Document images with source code
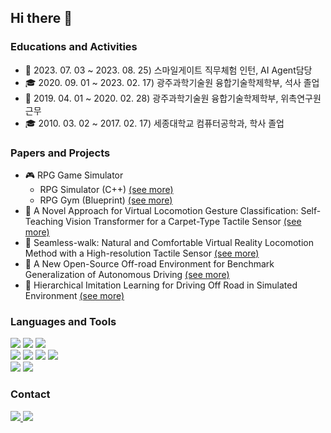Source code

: ## Hi there 👋

### Educations and Activities
- 🏢 2023. 07. 03 ~ 2023. 08. 25) 스마일게이트 직무체험 인턴, AI Agent담당
- 🎓 2020. 09. 01 ~ 2023. 02. 17) 광주과학기술원 융합기술학제학부, 석사 졸업
- 🏢 2019. 04. 01 ~ 2020. 02. 28) 광주과학기술원 융합기술학제학부, 위촉연구원 근무
- 🎓 2010. 03. 02 ~ 2017. 02. 17) 세종대학교 컴퓨터공학과, 학사 졸업

### Papers and Projects
- 🎮 RPG Game Simulator
  - RPG Simulator (C++) <a href="https://github.com/Tab4Space/RpgSimulator">(see more)</a>
  - RPG Gym (Blueprint) <a href="https://github.com/Tab4Space/RPGGym">(see more)</a>
- 🥽 A Novel Approach for Virtual Locomotion Gesture Classification: Self-Teaching Vision Transformer for a Carpet-Type Tactile Sensor <a href="https://github.com/Tab4Space/VrLocomotion">(see more)</a>
- 🥽 Seamless-walk: Natural and Comfortable Virtual Reality Locomotion Method with a High-resolution Tactile Sensor <a href="https://github.com/Tab4Space/SeamlessWalk">(see more)</a>
- 🚗 A New Open-Source Off-road Environment for Benchmark Generalization of Autonomous Driving <a href="https://github.com/Tab4Space/Off-road-Benchmark">(see more)</a>
- 🚗 Hierarchical Imitation Learning for Driving Off Road in Simulated Environment <a href="https://github.com/Tab4Space/AutonomousDriving">(see more)</a>

### Languages and Tools
<p align="left">
<img src="https://img.shields.io/badge/UnrealEngine-0E1128?style=for-the-badge&logo=UnrealEngine&logoColor=white">
<img src="https://img.shields.io/badge/cplusplus-A8B9CC?style=for-the-badge&logo=cplusplus&logoColor=white">
<img src="https://img.shields.io/badge/Blender-E87D0D?style=for-the-badge&logo=Blender&logoColor=white"></br>
<img src="https://img.shields.io/badge/Python-3776AB?style=for-the-badge&logo=Python&logoColor=white">
<img src="https://img.shields.io/badge/numpy-013243?style=for-the-badge&logo=numpy&logoColor=white">
<img src="https://img.shields.io/badge/Pytorch-EE4C2C?style=for-the-badge&logo=Pytorch&logoColor=white">
<img src="https://img.shields.io/badge/TenserFlow-FF6F00?style=for-the-badge&logo=tensorflow&logoColor=white"></br>
<img src="https://img.shields.io/badge/git-F05032?style=for-the-badge&logo=git&logoColor=white">
<img src="https://img.shields.io/badge/github-181717?style=for-the-badge&logo=github&logoColor=white">
</p>

### Contact
<p align="left">
  <a href="mailto:skypia0906@gmail.com">
    <img src="https://img.shields.io/badge/skypia0906@gmail.com-D14836?style=for-the-badge&logo=gmail&logoColor=white"/>
  </a>
  <a href="https://www.youtube.com/@tab4space">
    <img src="https://img.shields.io/badge/youtube-FF0000?style=for-the-badge&logo=youtube&logoColor=white"/>
  </a>
</p>

<!--
**Tab4Space/Tab4Space** is a ✨ _special_ ✨ repository because its `README.md` (this file) appears on your GitHub profile.
Here are some ideas to get you started:

- 🔭 I’m currently working on ...
- 🌱 I’m currently learning ...
- 👯 I’m looking to collaborate on ...
- 🤔 I’m looking for help with ...
- 💬 Ask me about ...
- 📫 How to reach me: ...
- 😄 Pronouns: ...
- ⚡ Fun fact: ...
-->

== Description of the task ==
Scan the lines above for the word "youtube" and copy every one where it occurs.

== Solution to the exercise ==
  <a href="https://www.youtube.com/@tab4space">
    <img src="https://img.shields.io/badge/youtube-FF0000?style=for-the-badge&logo=youtube&logoColor=white"/>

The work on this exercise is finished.